Let's start with a single file inside the loop. First, we'll test the splitting component of the function on a single file.

In [None]:
files = ['Alameda_2020.csv',
         'Marin_2020.csv',
         'Contra Costa_2020.csv',
         'Alameda_2021.csv',
         'San Francisco_2021.csv']

test_file = files[1]

In [None]:
file_parts = test_file.split('.')[0].split('_')
print(file_parts)

Once we have the parts parsed out, we can do the next step and process each part appropriately. For the county, we want to make it lowercase, and for the year, we can convert it to an integer.

In [None]:
file_parts = test_file.split('.')[0].split('_')
county = file_parts[0]
year = file_parts[1]
# Lowercase county
county = county.lower()
# Convert year to int
year = int(year)
# Check output
print(county)
print(type(year))

The next step is to wrap this bit of code in a for-loop to process all files:

In [None]:
files = ['Alameda_2020.csv',
         'Marin_2020.csv',
         'Contra Costa_2020.csv',
         'Alameda_2021.csv',
         'San Francisco_2021.csv']
county_list = []
year_list = []

# Iterate over files
for file in files:
    file_parts = test_file.split('.')[0].split('_')
    county = file_parts[0]
    year = file_parts[1]
    # Lowercase county
    county = county.lower()
    # Convert year to int
    year = int(year)
    # Store outputs
    county_list.append(county)
    year_list.append(year)
# Check outputs
print(county_list)
print(year_list)

What happened?

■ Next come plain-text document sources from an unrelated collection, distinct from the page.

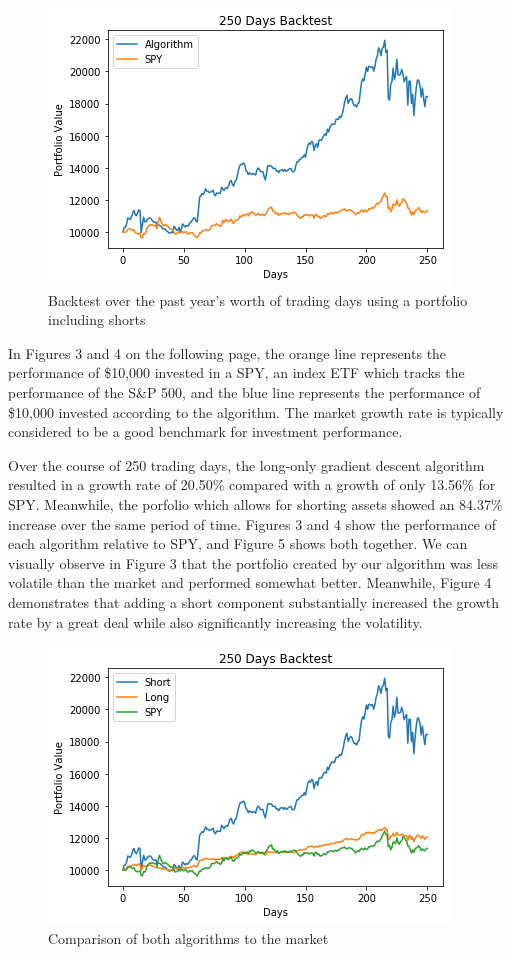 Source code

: \documentclass{article}
\begin{document}
\begin{figure}[h!]%
\includegraphics[scale=0.9]{back2}
\caption{Backtest over the past year's worth of trading days using a portfolio including shorts}
\end{figure}

In Figures 3 and 4 on the following page, the orange line represents the performance of \$10,000 invested in a SPY, an index ETF which tracks the performance of the S\&P 500, and the blue line represents the performance of \$10,000 invested according to the algorithm.  The market growth rate is typically considered to be a good benchmark for investment performance.

Over the course of 250 trading days, the long-only gradient descent algorithm resulted in a growth rate of 20.50\% compared with a growth of only 13.56\% for SPY.  Meanwhile, the porfolio which allows for shorting assets showed an 84.37\% increase over the same period of time.  Figures 3 and 4 show the performance of each algorithm relative to SPY, and Figure 5 shows both together.  We can visually observe in Figure 3 that the portfolio created by our algorithm was less volatile than the market and performed somewhat better.  Meanwhile, Figure 4 demonstrates that adding a short component substantially increased the growth rate by a great deal while also significantly increasing the volatility.

\begin{figure}[h!]%
\includegraphics[scale=0.9]{back3}
\caption{Comparison of both algorithms to the market}
\end{figure}
\end{document}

How do we fix it? When we run the code on the whole loop, do you notice anything about the other county names? What might we want to change?

Once the full code works, we can do the final steps: convert the output to a DataFrame and place everything into a function.

In [None]:
import pandas as pd

def parse_files(filelist):
    county_list = []
    year_list = []
    for file in files:
        file_parts = file.split('.')[0].split('_')
        county = file_parts[0]
        year = file_parts[1]
        # Lowercase county
        county = county.lower()
        # Convert year to int
        year = int(year)
        # Store outputs
        county_list.append(county)
        year_list.append(year)

    df = pd.DataFrame({'county': county_list,
                       'year': year_list})
    return df

In [None]:
files = ['Alameda_2020.csv',
         'Marin_2020.csv',
         'Contra Costa_2020.csv',
         'Alameda_2021.csv',
         'San Francisco_2021.csv']
output = parse_files(files)
output

## Challenge 4: Advanced Conversion Function

Let's take our conversion function from before make it more flexible.

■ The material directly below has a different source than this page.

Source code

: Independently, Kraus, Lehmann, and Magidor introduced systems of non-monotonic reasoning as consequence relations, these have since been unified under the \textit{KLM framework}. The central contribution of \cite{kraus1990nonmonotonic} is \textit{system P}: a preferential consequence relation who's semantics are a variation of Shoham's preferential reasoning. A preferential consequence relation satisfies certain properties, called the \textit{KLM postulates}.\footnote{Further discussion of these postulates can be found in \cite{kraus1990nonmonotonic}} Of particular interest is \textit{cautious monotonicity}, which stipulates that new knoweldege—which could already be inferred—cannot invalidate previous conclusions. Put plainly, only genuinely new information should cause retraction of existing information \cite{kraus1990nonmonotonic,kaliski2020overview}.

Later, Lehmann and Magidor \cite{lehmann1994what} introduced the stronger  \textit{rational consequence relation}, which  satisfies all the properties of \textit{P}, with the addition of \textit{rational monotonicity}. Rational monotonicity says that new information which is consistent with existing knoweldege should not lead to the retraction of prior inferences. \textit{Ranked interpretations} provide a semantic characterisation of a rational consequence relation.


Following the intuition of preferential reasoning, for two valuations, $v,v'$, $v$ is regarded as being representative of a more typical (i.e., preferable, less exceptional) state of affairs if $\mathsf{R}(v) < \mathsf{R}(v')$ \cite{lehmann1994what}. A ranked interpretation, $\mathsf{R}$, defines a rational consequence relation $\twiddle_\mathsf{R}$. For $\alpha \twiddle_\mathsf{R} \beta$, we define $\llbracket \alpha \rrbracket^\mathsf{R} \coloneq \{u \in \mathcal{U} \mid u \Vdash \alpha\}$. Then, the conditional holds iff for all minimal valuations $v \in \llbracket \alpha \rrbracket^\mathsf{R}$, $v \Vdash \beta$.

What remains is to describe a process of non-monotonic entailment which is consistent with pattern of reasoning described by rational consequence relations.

Let's say we want to convert from feet to other units as well. Change the original conversion function to a more generalized version `convert_from_feet(x,unit='meters')` by adding a keyword argument `unit` that defaults to meters. Use if statements within the body of the function to do the appropriate conversion based on this keyword argument and return the value. Choose two additional units to meters (such as inches, miles, or centimeters), and add them to the conversion function.

Follow the steps:

1. Plan your function. 
2. Write your function. 
3. Test the function.

**Bonus**: What if you wanted to convert several values at once? What if you want to convert to several other units at once?

In [None]:
# Original conversion function
def convert_feet_to_meters(feet):
    meters = feet * .304
    return(meters)

In [None]:
# YOUR CODE HERE